Design and loading
The Quality Manual states that "the assessment for a module should be no more than the minimum necessary to test its learning outcome".
Module specification guidance
in the Quality Manual
The QAA uses the following categories of assessment methods to describe practices used across subjects, modes of delivery and institutions:
- Written exam: including variations such as "seen" and "unseen" papers, and open-book arrangements
- Written assignment: including essays, briefings, reviews, reports on activities such as fieldwork, and longer dissertations
- Portfolio: compilation of coursework often with reflective comments
- Products of project work: especially in practical projects eg artwork or performance
- Oral assessment: conversation or a formal presentation
- Practical skills assessment: Observation of performance in, for example, a clinical setting, translation task etc
- Group critique: tutor and/or peer feedback on visually presented work
- Set exercises: to test application of knowledge to problems or data sets.

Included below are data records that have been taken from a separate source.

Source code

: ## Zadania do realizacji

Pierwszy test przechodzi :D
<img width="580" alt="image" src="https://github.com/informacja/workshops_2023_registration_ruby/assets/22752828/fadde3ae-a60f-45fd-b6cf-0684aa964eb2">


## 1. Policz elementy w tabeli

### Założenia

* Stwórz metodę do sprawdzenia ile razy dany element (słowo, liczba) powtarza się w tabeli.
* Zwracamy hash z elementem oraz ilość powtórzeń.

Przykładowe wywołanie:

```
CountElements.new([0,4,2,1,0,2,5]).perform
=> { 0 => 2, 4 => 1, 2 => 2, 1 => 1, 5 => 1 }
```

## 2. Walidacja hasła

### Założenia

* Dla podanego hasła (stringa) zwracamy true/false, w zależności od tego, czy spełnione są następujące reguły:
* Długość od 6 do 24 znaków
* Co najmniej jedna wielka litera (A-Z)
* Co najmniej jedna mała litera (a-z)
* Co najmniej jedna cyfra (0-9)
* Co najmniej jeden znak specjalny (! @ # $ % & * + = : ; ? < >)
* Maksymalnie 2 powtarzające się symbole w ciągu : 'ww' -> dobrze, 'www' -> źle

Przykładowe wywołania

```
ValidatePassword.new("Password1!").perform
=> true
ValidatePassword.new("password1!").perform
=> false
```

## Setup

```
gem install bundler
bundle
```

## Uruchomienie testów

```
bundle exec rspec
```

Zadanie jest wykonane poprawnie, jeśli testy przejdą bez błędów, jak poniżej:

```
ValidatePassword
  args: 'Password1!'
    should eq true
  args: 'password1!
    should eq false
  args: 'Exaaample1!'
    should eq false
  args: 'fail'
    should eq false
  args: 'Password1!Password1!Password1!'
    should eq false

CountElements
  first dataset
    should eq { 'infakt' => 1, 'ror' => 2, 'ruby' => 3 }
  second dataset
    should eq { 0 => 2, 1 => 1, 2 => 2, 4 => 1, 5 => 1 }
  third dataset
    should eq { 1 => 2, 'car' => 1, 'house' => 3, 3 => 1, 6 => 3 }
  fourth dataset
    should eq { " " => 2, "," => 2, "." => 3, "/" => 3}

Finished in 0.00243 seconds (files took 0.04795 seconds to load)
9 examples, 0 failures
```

Ensuring fairness for disabled students and students with dyslexia
We have a duty to make reasonable adjustments in assessments to allow disabled students to perform to the best of their ability.
Alternative exam arrangements are recommended by Academic Support in conjunction with the school and the student involved. A common adjustment for dyslexic students is 25 per cent extra time in timed exams.
For coursework extra time is not normally allowed, and the learning outcomes of the course form the basis for deciding which adjustments are possible. Examples of how this has been achieved include:
- reconstructing a historical artefact in place of writing a dissertation about its design;
- making a radio programme in place of a dissertation about a topic.
An alternative assessment should still test the same learning, and academic standards should not be compromised.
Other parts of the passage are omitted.